YOUR INSTRUCTIONS: Please output exactly the lines of the material from the first through the line containing "only a toy with", and nothing more.

Content starts

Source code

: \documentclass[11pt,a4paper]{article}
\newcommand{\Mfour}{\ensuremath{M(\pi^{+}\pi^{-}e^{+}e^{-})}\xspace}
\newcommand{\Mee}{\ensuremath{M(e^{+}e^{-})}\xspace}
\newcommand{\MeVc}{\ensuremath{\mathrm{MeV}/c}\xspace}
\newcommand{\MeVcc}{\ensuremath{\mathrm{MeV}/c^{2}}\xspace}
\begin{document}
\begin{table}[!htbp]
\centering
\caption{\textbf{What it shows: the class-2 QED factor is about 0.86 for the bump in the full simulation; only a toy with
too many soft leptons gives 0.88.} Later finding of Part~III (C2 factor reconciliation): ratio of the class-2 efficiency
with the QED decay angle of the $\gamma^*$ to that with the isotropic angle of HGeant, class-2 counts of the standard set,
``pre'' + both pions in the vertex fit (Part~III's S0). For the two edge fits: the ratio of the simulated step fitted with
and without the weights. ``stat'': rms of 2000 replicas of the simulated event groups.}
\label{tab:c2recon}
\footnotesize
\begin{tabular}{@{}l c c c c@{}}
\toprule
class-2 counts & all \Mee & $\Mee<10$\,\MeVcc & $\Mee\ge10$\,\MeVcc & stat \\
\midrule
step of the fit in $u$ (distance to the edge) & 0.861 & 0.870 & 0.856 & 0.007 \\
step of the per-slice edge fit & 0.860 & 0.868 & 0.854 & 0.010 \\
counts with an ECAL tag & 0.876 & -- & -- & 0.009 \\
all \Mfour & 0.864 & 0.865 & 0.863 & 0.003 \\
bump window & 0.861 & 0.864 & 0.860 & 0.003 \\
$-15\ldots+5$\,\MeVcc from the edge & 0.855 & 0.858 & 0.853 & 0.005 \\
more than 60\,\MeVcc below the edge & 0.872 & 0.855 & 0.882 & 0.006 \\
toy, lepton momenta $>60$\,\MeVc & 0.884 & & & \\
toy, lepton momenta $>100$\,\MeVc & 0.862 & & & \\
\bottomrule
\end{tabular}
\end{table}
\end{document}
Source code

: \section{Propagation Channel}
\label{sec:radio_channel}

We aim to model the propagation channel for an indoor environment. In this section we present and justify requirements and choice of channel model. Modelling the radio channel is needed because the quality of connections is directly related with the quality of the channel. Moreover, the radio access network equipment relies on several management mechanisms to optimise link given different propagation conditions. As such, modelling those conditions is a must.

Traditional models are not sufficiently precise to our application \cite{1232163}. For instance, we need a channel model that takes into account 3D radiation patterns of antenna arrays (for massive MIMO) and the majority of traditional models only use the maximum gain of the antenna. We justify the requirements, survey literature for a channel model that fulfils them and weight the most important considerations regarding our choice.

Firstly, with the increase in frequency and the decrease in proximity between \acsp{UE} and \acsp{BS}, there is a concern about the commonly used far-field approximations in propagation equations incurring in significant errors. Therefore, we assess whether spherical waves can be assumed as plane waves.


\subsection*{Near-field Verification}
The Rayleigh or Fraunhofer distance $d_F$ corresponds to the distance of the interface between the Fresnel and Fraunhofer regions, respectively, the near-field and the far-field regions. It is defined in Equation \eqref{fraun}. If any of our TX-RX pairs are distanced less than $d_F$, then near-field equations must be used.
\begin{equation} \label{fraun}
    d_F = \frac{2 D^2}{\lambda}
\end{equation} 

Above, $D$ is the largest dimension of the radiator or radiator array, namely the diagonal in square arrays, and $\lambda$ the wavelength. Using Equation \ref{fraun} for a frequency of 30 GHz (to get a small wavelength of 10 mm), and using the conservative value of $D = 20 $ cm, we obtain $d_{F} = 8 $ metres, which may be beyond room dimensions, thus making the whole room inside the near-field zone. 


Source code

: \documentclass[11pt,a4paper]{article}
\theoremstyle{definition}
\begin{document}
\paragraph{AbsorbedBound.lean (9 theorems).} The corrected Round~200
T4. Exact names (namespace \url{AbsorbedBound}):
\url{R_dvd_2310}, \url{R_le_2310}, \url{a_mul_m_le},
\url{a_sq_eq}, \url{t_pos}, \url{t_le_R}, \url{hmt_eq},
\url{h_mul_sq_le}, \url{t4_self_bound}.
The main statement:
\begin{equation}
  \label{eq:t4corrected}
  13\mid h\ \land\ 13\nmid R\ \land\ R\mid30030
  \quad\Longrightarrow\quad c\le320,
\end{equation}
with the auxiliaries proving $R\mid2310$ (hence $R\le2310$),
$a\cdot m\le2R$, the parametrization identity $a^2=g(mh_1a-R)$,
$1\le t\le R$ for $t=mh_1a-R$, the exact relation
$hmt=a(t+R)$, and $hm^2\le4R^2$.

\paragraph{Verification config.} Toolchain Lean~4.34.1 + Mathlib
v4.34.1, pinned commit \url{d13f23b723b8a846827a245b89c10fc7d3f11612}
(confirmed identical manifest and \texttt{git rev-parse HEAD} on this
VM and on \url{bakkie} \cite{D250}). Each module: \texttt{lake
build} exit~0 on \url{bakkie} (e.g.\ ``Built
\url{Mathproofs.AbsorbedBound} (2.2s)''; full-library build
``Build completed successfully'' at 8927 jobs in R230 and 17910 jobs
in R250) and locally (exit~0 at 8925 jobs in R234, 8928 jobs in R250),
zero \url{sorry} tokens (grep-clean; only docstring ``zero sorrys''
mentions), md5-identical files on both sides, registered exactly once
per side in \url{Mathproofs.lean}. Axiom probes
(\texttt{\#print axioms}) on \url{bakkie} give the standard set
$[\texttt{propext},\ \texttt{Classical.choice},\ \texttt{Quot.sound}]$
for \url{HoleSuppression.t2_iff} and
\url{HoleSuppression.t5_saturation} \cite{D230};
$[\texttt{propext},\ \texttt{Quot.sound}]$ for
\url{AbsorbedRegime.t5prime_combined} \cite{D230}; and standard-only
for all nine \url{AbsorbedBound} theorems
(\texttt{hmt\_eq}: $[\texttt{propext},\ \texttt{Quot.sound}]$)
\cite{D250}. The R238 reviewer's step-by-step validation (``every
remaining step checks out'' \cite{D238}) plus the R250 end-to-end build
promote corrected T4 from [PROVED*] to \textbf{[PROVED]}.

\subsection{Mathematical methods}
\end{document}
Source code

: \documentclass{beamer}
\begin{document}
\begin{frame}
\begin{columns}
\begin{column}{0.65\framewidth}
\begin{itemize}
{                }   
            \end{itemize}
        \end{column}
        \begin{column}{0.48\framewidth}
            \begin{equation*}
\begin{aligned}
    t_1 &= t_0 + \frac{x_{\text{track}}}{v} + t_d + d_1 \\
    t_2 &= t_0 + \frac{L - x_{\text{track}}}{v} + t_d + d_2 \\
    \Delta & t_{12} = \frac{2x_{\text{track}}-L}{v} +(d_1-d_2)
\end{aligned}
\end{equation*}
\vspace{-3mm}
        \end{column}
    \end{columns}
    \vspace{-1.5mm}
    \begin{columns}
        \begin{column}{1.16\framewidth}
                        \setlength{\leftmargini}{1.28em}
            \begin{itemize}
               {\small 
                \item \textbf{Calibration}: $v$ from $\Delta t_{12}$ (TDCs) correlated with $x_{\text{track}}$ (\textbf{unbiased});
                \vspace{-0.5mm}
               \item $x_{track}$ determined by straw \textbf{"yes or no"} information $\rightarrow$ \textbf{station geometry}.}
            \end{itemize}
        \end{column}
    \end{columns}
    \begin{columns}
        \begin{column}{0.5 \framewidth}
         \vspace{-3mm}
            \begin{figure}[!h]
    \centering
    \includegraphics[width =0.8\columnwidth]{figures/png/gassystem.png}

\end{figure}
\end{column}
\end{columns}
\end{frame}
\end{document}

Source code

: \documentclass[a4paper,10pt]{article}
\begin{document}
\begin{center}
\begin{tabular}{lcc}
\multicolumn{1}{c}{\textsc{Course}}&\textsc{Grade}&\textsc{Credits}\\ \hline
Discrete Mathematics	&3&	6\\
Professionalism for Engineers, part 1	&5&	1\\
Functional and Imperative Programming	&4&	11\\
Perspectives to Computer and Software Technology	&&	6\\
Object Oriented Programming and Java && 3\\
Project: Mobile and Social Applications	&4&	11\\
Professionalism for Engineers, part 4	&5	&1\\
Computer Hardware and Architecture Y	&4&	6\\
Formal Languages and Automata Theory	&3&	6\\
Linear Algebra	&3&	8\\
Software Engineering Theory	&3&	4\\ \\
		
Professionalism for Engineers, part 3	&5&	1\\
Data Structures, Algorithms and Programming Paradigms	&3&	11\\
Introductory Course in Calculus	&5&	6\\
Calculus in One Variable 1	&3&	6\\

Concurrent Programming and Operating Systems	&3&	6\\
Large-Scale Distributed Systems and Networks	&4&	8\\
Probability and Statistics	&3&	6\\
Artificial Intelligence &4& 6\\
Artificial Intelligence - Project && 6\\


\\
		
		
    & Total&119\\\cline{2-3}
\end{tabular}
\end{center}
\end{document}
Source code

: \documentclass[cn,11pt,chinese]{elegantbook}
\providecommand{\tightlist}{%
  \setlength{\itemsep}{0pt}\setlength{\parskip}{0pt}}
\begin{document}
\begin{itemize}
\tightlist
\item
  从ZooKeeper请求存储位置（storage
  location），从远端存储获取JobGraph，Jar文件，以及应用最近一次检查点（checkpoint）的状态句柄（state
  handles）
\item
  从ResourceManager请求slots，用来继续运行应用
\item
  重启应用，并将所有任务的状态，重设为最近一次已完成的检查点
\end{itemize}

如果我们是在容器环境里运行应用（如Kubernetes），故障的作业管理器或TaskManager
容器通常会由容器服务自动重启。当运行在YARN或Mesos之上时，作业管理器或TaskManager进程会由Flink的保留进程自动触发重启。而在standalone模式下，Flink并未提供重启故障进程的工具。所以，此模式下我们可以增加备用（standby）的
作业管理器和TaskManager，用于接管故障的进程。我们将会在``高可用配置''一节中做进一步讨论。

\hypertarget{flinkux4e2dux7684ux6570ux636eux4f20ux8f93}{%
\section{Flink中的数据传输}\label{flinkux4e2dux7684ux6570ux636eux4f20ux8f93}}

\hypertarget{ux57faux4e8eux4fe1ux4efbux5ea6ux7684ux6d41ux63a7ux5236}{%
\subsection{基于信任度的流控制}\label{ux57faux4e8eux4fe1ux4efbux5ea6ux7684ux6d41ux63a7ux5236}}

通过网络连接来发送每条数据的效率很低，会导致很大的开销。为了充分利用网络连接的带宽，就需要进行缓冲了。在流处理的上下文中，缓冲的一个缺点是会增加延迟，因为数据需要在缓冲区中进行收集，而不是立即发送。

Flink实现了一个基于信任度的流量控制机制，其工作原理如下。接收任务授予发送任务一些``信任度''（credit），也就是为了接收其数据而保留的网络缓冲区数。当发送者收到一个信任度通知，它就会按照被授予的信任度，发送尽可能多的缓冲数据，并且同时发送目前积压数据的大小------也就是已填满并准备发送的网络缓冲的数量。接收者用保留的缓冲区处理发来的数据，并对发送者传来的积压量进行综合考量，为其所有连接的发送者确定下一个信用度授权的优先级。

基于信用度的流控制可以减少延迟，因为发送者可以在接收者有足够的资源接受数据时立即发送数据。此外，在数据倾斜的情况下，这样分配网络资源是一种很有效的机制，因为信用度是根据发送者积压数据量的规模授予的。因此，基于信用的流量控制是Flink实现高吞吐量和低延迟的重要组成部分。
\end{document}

Content ends

SOLVED EXERCISE:
Source code

: \documentclass[11pt,a4paper]{article}
\newcommand{\Mfour}{\ensuremath{M(\pi^{+}\pi^{-}e^{+}e^{-})}\xspace}
\newcommand{\Mee}{\ensuremath{M(e^{+}e^{-})}\xspace}
\newcommand{\MeVc}{\ensuremath{\mathrm{MeV}/c}\xspace}
\newcommand{\MeVcc}{\ensuremath{\mathrm{MeV}/c^{2}}\xspace}
\begin{document}
\begin{table}[!htbp]
\centering
\caption{\textbf{What it shows: the class-2 QED factor is about 0.86 for the bump in the full simulation; only a toy with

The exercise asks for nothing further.